Also on tap is a new pedestrian plaza connecting Wade, Cameron and the Yoh Center. It will serve as a grand entrance to both the football and basketball stadiums. As part of the project, Duke will construct - adjacent to the Murray Building - a three-level pavilion that will feature new ticket offices and a team store for the public, offices for the athletic department, new training rooms, and a weight room for Olympic sport student-athletes.

The final phase of the Wade project will be closing in the open end of the horseshoe to turn the stadium into a bowl. The new seating capacity is projected to be 43,915.

At its current capacity of 33,941, Wallace Wade Stadium is the second smallest football stadium in the expanded ACC (including Pittsburgh, Syracuse and kinda Notre Dame), ahead of only Wake's 31,500-seat BB&T Field. The capacity increase to 43,915 will bring Duke closer to, but not surpass BC's 44,500-seat Alumni Stadium.

Here's how the ACC's stadiums will rank when Duke completes the renovation.

1. Doak Campbell Stadium, Florida State - 82,300
2. Memorial Stadium, Clemson - 81,500
3. Notre Dame Stadium, Notre Dame - 80,795
4. Sun Life Stadium*, Miami - 76,500
5. Lane Stadium, Virginia Tech - 66,233
6. Heinz Field*, Pittsburgh - 65,050
7. Kenan Memorial Stadium, North Carolina - 62,980
8. Scott Stadium, Virginia - 61,500
9. Carter-Finley Stadium, N.C. State - 57,583
10. Bobby Dodd Stadium, Georgia Tech - 55,000
11. Byrd Stadium, Maryland - 54,000
12. Carrier Dome, Syracuse - 49,250
13. Alumni Stadium, Boston College - 44,500
14. Wallace Wade Stadium, Duke - 43,915
15. BB&T Field, Wake Forest - 31,500

* NFL digs

While Duke won't surpass BC with these announced renovations, they come darn close. And I'm sure the difference in seating will be negligible when compared to all the fancy new renovations described above.

So what's the point of this post? How does it relate to Boston College football? Glad you asked.

I still maintain that for Boston College to compete at a high level in the ACC, Alumni Stadium needs a similar extreme home makeover. Here's what I wrote a year ago in a post entitled Fixing Boston College Football:

2. Expand Alumni Stadium by (at least) 10,000 seats. To this, I say to hell with the neighbors.
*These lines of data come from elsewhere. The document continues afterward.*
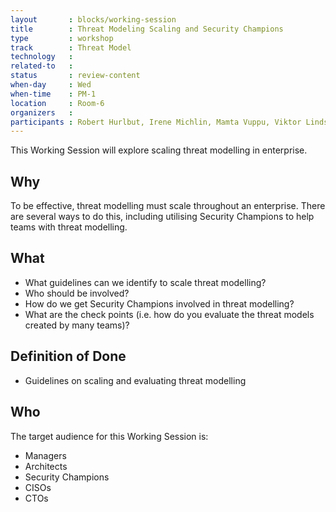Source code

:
 ```yaml
---
layout       : blocks/working-session
title        : Threat Modeling Scaling and Security Champions
type         : workshop
track        : Threat Model
technology   :
related-to   :
status       : review-content
when-day     : Wed
when-time    : PM-1
location     : Room-6
organizers   :
participants : Robert Hurlbut, Irene Michlin, Mamta Vuppu, Viktor Lindström
---
```


This Working Session will explore scaling threat modelling in enterprise.

## Why

To be effective, threat modelling must scale throughout an enterprise. There are several ways to do this, including utilising Security Champions to help teams with threat modelling.

## What

- What guidelines can we identify to scale threat modelling?
- Who should be involved? 
- How do we get Security Champions involved in threat modelling?
- What are the check points (i.e. how do you evaluate the threat models created by many teams)?

## Definition of Done

- Guidelines on scaling and evaluating threat modelling

## Who

The target audience for this Working Session is:

 -  Managers
 -  Architects
 -  Security Champions
 -  CISOs
 -  CTOs
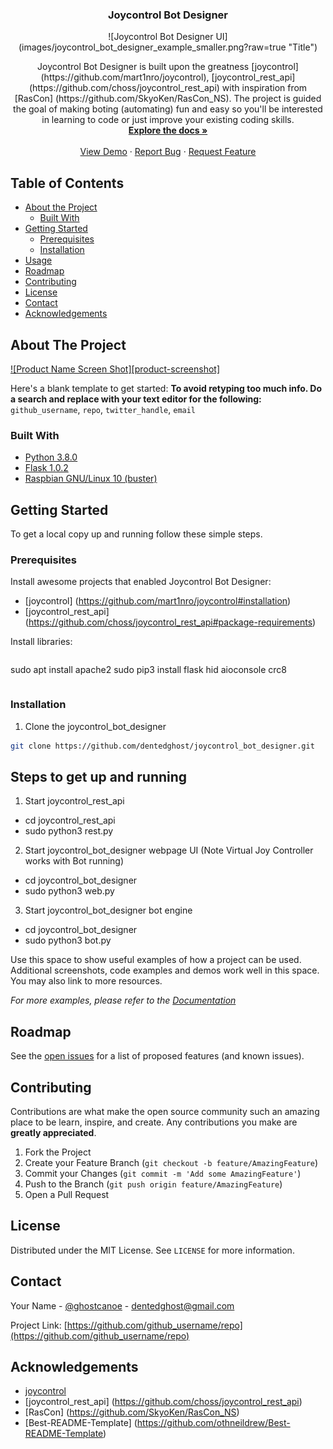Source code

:  <h3 align="center">Joycontrol Bot Designer</h3>

<p align="center">
  ![Joycontrol Bot Designer UI](images/joycontrol_bot_designer_example_smaller.png?raw=true "Title")
</p>


  <p align="center">
    Joycontrol Bot Designer is built upon the greatness [joycontrol](https://github.com/mart1nro/joycontrol), 
    [joycontrol_rest_api] (https://github.com/choss/joycontrol_rest_api) with inspiration from 
    [RasCon] (https://github.com/SkyoKen/RasCon_NS).
    The project is guided the goal of making boting (automating) fun and easy so you'll be interested in learning to code
    or just improve your existing coding skills.
    <br />
    <a href="https://github.com/dentedghost/joycontrol_bot_designer"><strong>Explore the docs »</strong></a>
    <br />
    <br />
    <a href="https://github.com/dentedghost/joycontrol_bot_designer">View Demo</a>
    ·
    <a href="https://github.com/dentedghost/joycontrol_bot_designer/issues">Report Bug</a>
    ·
    <a href="https://github.com/dentedghost/joycontrol_bot_designer/issues">Request Feature</a>
  </p>
</p>



<!-- TABLE OF CONTENTS -->
## Table of Contents

* [About the Project](#about-the-project)
  * [Built With](#built-with)
* [Getting Started](#getting-started)
  * [Prerequisites](#prerequisites)
  * [Installation](#installation)
* [Usage](#usage)
* [Roadmap](#roadmap)
* [Contributing](#contributing)
* [License](#license)
* [Contact](#contact)
* [Acknowledgements](#acknowledgements)



<!-- ABOUT THE PROJECT -->
## About The Project

[![Product Name Screen Shot][product-screenshot]](https://example.com)

Here's a blank template to get started:
**To avoid retyping too much info. Do a search and replace with your text editor for the following:**
`github_username`, `repo`, `twitter_handle`, `email`


### Built With

* [Python 3.8.0](https://www.python.org/downloads/release/python-380/?ref=codebldr)
* [Flask 1.0.2](https://pypi.org/project/Flask/)
* [Raspbian GNU/Linux 10 (buster)](https://www.raspberrypi.org/blog/buster-the-new-version-of-raspbian/)



<!-- GETTING STARTED -->
## Getting Started

To get a local copy up and running follow these simple steps.

### Prerequisites

Install awesome projects that enabled Joycontrol Bot Designer:
* [joycontrol] (https://github.com/mart1nro/joycontrol#installation)
* [joycontrol_rest_api] (https://github.com/choss/joycontrol_rest_api#package-requirements)

Install libraries:
```sh
```
sudo apt install apache2
sudo pip3 install flask hid aioconsole crc8
```
```

### Installation
 
1. Clone the joycontrol_bot_designer
```sh
git clone https://github.com/dentedghost/joycontrol_bot_designer.git
```


<!-- USAGE EXAMPLES -->
## Steps to get up and running
1. Start joycontrol_rest_api
* cd joycontrol_rest_api
* sudo python3 rest.py

2. Start joycontrol_bot_designer webpage UI (Note Virtual Joy Controller works with Bot running)
* cd joycontrol_bot_designer
* sudo python3 web.py

3. Start joycontrol_bot_designer bot engine
* cd joycontrol_bot_designer
* sudo python3 bot.py



Use this space to show useful examples of how a project can be used. Additional screenshots, code examples and demos work well in this space. You may also link to more resources.

_For more examples, please refer to the [Documentation](https://example.com)_



<!-- ROADMAP -->
## Roadmap

See the [open issues](https://github.com/github_username/repo/issues) for a list of proposed features (and known issues).



<!-- CONTRIBUTING -->
## Contributing

Contributions are what make the open source community such an amazing place to be learn, inspire, and create. Any contributions you make are **greatly appreciated**.

1. Fork the Project
2. Create your Feature Branch (`git checkout -b feature/AmazingFeature`)
3. Commit your Changes (`git commit -m 'Add some AmazingFeature'`)
4. Push to the Branch (`git push origin feature/AmazingFeature`)
5. Open a Pull Request



<!-- LICENSE -->
## License

Distributed under the MIT License. See `LICENSE` for more information.



<!-- CONTACT -->
## Contact

Your Name - [@ghostcanoe](https://twitter.com/ghostcanoe) - dentedghost@gmail.com

Project Link: [https://github.com/github_username/repo](https://github.com/github_username/repo)



<!-- ACKNOWLEDGEMENTS -->
## Acknowledgements

* [joycontrol](https://github.com/mart1nro/joycontrol)
* [joycontrol_rest_api] (https://github.com/choss/joycontrol_rest_api)
* [RasCon] (https://github.com/SkyoKen/RasCon_NS)
* [Best-README-Template] (https://github.com/othneildrew/Best-README-Template)

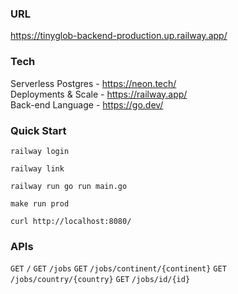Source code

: ### URL

https://tinyglob-backend-production.up.railway.app/

### Tech

Serverless Postgres - https://neon.tech/ <br />
Deployments & Scale - https://railway.app/ <br />
Back-end Language - https://go.dev/ <br />

### Quick Start

```
railway login
```

```
railway link
```

```
railway run go run main.go
```

``` (alternative)
make run prod
```

```
curl http://localhost:8080/
```

### APIs

`GET` `/`
`GET` `/jobs`
`GET` `/jobs/continent/{continent}`
`GET` `/jobs/country/{country}`
`GET` `/jobs/id/{id}`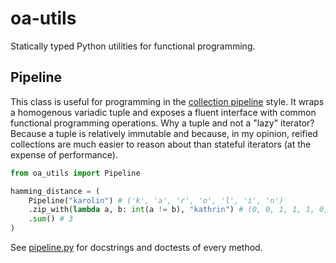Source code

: # oa-utils

Statically typed Python utilities for functional programming.

## Pipeline

This class is useful for programming in the [collection pipeline](https://martinfowler.com/articles/collection-pipeline/) style. It wraps a homogenous variadic tuple and exposes a fluent interface with common functional programming operations. Why a tuple and not a "lazy" iterator? Because a tuple is relatively immutable and because, in my opinion, reified collections are much easier to reason about than stateful iterators (at the expense of performance).

```python
from oa_utils import Pipeline

hamming_distance = (
    Pipeline("karolin") # ('k', 'a', 'r', 'o', 'l', 'i', 'n')
    .zip_with(lambda a, b: int(a != b), "kathrin") # (0, 0, 1, 1, 1, 0, 0)
    .sum() # 3
)
```

See [pipeline.py](https://github.com/OlegAlexander/oa-utils/blob/main/oa_utils/pipeline.py) for docstrings and doctests of every method.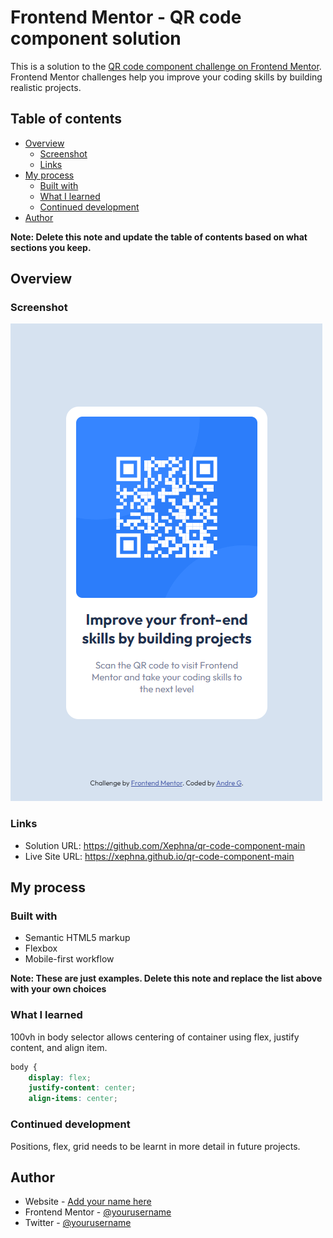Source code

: # Frontend Mentor - QR code component solution

This is a solution to the [QR code component challenge on Frontend Mentor](https://www.frontendmentor.io/challenges/qr-code-component-iux_sIO_H). Frontend Mentor challenges help you improve your coding skills by building realistic projects. 

## Table of contents

- [Overview](#overview)
  - [Screenshot](#screenshot)
  - [Links](#links)
- [My process](#my-process)
  - [Built with](#built-with)
  - [What I learned](#what-i-learned)
  - [Continued development](#continued-development)
- [Author](#author)

**Note: Delete this note and update the table of contents based on what sections you keep.**

## Overview

### Screenshot

![](./images/mobile-desktop-solution.png)

### Links

- Solution URL: https://github.com/Xephna/qr-code-component-main
- Live Site URL: https://xephna.github.io/qr-code-component-main

## My process

### Built with

- Semantic HTML5 markup
- Flexbox
- Mobile-first workflow

**Note: These are just examples. Delete this note and replace the list above with your own choices**

### What I learned

100vh in body selector allows centering of container using flex, justify content, and align item.

```css
body {
    display: flex;
    justify-content: center;
    align-items: center;
```
### Continued development

Positions, flex, grid needs to be learnt in more detail in future projects.

## Author

- Website - [Add your name here](work-in-progress)
- Frontend Mentor - [@yourusername](https://www.frontendmentor.io/profile/Xephna)
- Twitter - [@yourusername](work-in-progress)
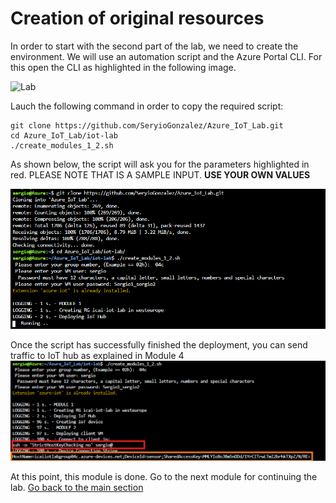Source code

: # Creation of original resources
In order to start with the second part of the lab, we need to create the environment. We will use an automation script and the Azure Portal CLI. For this open the CLI as highlighted in the following image.

![Lab](../images/summary-1.PNG "Summary")

Lauch the following command in order to copy the required script:

```
git clone https://github.com/SeryioGonzalez/Azure_IoT_Lab.git
cd Azure_IoT_Lab/iot-lab
./create_modules_1_2.sh
```
As shown below, the script will ask you for the parameters highlighted in red. PLEASE NOTE THAT IS A SAMPLE INPUT. **USE YOUR OWN VALUES**

![Lab](../images/summary-5.PNG "Summary")

Once the script has successfully finished the deployment, you can send traffic to IoT hub as explained in Module 4
![Lab](../images/summary-6.PNG "Summary")

At this point, this module is done. Go to the next module for continuing the lab.
[Go back to the main section](../README.md )
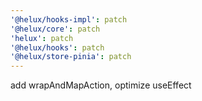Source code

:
 ```yaml
---
'@helux/hooks-impl': patch
'@helux/core': patch
'helux': patch
'@helux/hooks': patch
'@helux/store-pinia': patch
---
```


add wrapAndMapAction, optimize useEffect
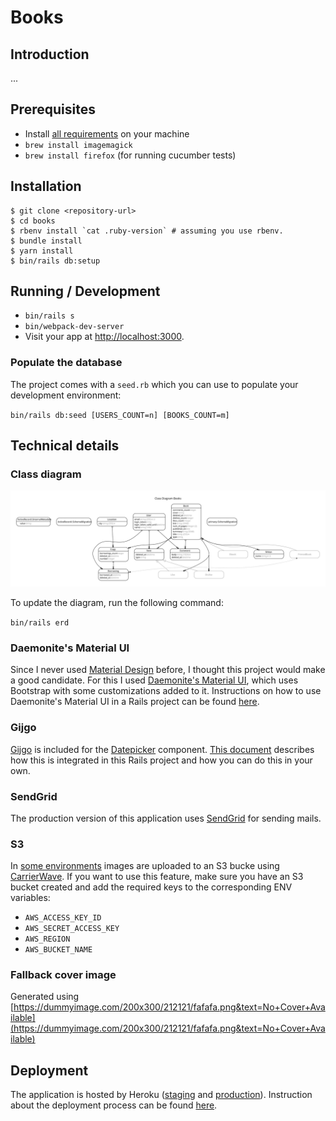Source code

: # Books

## Introduction

...

## Prerequisites
- Install [all requirements](https://gorails.com/setup/osx/10.15-catalina) on your machine
- `brew install imagemagick`
- `brew install firefox` (for running cucumber tests)

## Installation

```
$ git clone <repository-url>
$ cd books
$ rbenv install `cat .ruby-version` # assuming you use rbenv.
$ bundle install
$ yarn install
$ bin/rails db:setup

```

## Running / Development

- `bin/rails s`
- `bin/webpack-dev-server`
- Visit your app at [http://localhost:3000](http://localhost:3000).

### Populate the database

The project comes with a `seed.rb` which you can use to populate your development environment:

`bin/rails db:seed [USERS_COUNT=n] [BOOKS_COUNT=m]`

## Technical details

### Class diagram

![erd.svg](docs/erd.svg)

To update the diagram, run the following command:

`bin/rails erd`

### Daemonite's Material UI

Since I never used [Material Design](https://material.io/) before, I thought this project would make a good candidate. For this I used [Daemonite's Material UI](http://daemonite.github.io/material/), which uses Bootstrap with some customizations added to it. Instructions on how to use Daemonite's Material UI in a Rails project can be found [here](https://gist.github.com/bazzel/0226bf815c9018388ae2e7e3bc438c57).

### Gijgo

[Gijgo](https://gijgo.com) is included for the [Datepicker](https://gijgo.com/datepicker) component. [This document](docs/datepicker.md) describes how this is integrated in this Rails project and how you can do this in your own.

### SendGrid

The production version of this application uses [SendGrid](http://sendgrid.com) for sending mails.

### S3

In [some environments](config/initializers/carrierwave.rb) images are uploaded to an S3 bucke using [CarrierWave](https://github.com/carrierwaveuploader/carrierwave). If you want to use this feature, make sure you have an S3 bucket created and add the required keys to the corresponding ENV variables:

* `AWS_ACCESS_KEY_ID`
* `AWS_SECRET_ACCESS_KEY`
* `AWS_REGION`
* `AWS_BUCKET_NAME`

### Fallback cover image

Generated using [https://dummyimage.com/200x300/212121/fafafa.png&text=No+Cover+Available](https://dummyimage.com/200x300/212121/fafafa.png&text=No+Cover+Available)

## Deployment

The application is hosted by Heroku ([staging](https://thawing-badlands-71406.herokuapp.com) and [production](https://books.kabisa.nl)). Instruction about the deployment process can be found [here](https://devcenter.heroku.com/articles/getting-started-with-rails5).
Alumni Stadium is simply showing its age and is now a sub-par facility for a program with as much history and tradition as Boston College. BC is a top tier college football program -- at least historically -- with bottom tier facilities. Alumni is currently the 10th largest stadium in the ACC and will become the 12th largest after Syracuse and Pittsburgh join the fold. The Yawkey Center is a start, but Alumni is in desperate need of a makeover.

Close in the end zones or expand the stadium vertically on the Shea Field side of the field as part of the school's Institutional Master Plan. Either way. Boston College's football facilities are standing still while everyone else in the ACC is either investing in their stadiums or planning to build on-campus football only practice facilities. If BC wants to continue to compete in the ACC, it cannot afford to stand still in the college football facilities arm race.

Of course Alumni has long been rumored to hold more than 44.5k, but the point stands that the stadium could use a face-lift that's more than a just some prefab brick and new carpet. If President Leahy and the next A.D. are truly serious about turning the school's failing football program around, they could do a lot worse than announce a multi-million dollar Alumni Stadium expansion. That would be a strong signal to student, fans, players and recruits that the school is serious about turning Boston College football around.

As for those that don't subscribe to the voice in Field of Dreams, consider that Duke is averaging a little under 26k a game for the first three games of the season. While those games may have been against just Florida International, N.C. Central and Memphis, that's still only a little more than 76 percent capacity. Last season, the Blue Devils averaged 24,393 fans (71.8 percent capacity) for a home schedule that included no. 7 Stanford, no. 21 Virginia Tech, no. 23 Florida State and Georgia Tech.

In the ever escalating college football facility arms race, it's If You Build It, They Will Come. Not the other way around.